Task to carry out: All records below are to be repeated precisely, with nothing added.

Input records:

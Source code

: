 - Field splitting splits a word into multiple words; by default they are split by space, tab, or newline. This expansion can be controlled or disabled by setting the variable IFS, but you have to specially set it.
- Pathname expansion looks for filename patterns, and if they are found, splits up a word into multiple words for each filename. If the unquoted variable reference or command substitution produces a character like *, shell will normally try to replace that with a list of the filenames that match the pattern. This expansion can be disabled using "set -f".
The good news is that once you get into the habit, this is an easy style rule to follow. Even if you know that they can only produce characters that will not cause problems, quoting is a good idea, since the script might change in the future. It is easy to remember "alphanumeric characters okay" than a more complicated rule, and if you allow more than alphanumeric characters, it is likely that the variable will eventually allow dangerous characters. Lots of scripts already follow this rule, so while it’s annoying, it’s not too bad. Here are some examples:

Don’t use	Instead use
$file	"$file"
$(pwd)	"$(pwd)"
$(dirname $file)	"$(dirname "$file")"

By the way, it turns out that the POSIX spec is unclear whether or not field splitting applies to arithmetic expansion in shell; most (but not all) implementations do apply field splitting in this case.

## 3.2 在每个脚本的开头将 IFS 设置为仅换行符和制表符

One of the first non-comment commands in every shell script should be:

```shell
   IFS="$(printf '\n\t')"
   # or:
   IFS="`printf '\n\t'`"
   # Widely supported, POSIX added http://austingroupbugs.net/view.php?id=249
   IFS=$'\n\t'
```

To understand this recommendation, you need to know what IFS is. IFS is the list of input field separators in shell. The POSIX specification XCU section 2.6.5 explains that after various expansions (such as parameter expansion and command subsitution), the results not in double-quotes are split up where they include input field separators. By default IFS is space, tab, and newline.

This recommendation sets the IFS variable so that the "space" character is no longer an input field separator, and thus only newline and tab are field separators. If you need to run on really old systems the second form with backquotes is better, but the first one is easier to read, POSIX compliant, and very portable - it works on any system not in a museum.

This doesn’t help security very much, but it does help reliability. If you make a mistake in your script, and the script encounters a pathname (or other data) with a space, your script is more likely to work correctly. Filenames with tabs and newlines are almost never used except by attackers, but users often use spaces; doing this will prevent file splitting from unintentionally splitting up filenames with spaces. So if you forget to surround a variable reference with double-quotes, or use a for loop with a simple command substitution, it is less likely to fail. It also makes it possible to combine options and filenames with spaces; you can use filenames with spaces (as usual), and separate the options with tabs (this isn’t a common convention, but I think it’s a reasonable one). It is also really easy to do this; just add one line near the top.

Solution to this task:
Source code

: - Field splitting splits a word into multiple words; by default they are split by space, tab, or newline. This expansion can be controlled or disabled by setting the variable IFS, but you have to specially set it.
- Pathname expansion looks for filename patterns, and if they are found, splits up a word into multiple words for each filename. If the unquoted variable reference or command substitution produces a character like *, shell will normally try to replace that with a list of the filenames that match the pattern. This expansion can be disabled using "set -f".
The good news is that once you get into the habit, this is an easy style rule to follow. Even if you know that they can only produce characters that will not cause problems, quoting is a good idea, since the script might change in the future. It is easy to remember "alphanumeric characters okay" than a more complicated rule, and if you allow more than alphanumeric characters, it is likely that the variable will eventually allow dangerous characters. Lots of scripts already follow this rule, so while it’s annoying, it’s not too bad. Here are some examples:

Don’t use	Instead use
$file	"$file"
$(pwd)	"$(pwd)"
$(dirname $file)	"$(dirname "$file")"

By the way, it turns out that the POSIX spec is unclear whether or not field splitting applies to arithmetic expansion in shell; most (but not all) implementations do apply field splitting in this case.

## 3.2 在每个脚本的开头将 IFS 设置为仅换行符和制表符

One of the first non-comment commands in every shell script should be:

```shell
   IFS="$(printf '\n\t')"
   # or:
   IFS="`printf '\n\t'`"
   # Widely supported, POSIX added http://austingroupbugs.net/view.php?id=249
   IFS=$'\n\t'
```

To understand this recommendation, you need to know what IFS is. IFS is the list of input field separators in shell. The POSIX specification XCU section 2.6.5 explains that after various expansions (such as parameter expansion and command subsitution), the results not in double-quotes are split up where they include input field separators. By default IFS is space, tab, and newline.

This recommendation sets the IFS variable so that the "space" character is no longer an input field separator, and thus only newline and tab are field separators. If you need to run on really old systems the second form with backquotes is better, but the first one is easier to read, POSIX compliant, and very portable - it works on any system not in a museum.

This doesn’t help security very much, but it does help reliability. If you make a mistake in your script, and the script encounters a pathname (or other data) with a space, your script is more likely to work correctly. Filenames with tabs and newlines are almost never used except by attackers, but users often use spaces; doing this will prevent file splitting from unintentionally splitting up filenames with spaces. So if you forget to surround a variable reference with double-quotes, or use a for loop with a simple command substitution, it is less likely to fail. It also makes it possible to combine options and filenames with spaces; you can use filenames with spaces (as usual), and separate the options with tabs (this isn’t a common convention, but I think it’s a reasonable one). It is also really easy to do this; just add one line near the top.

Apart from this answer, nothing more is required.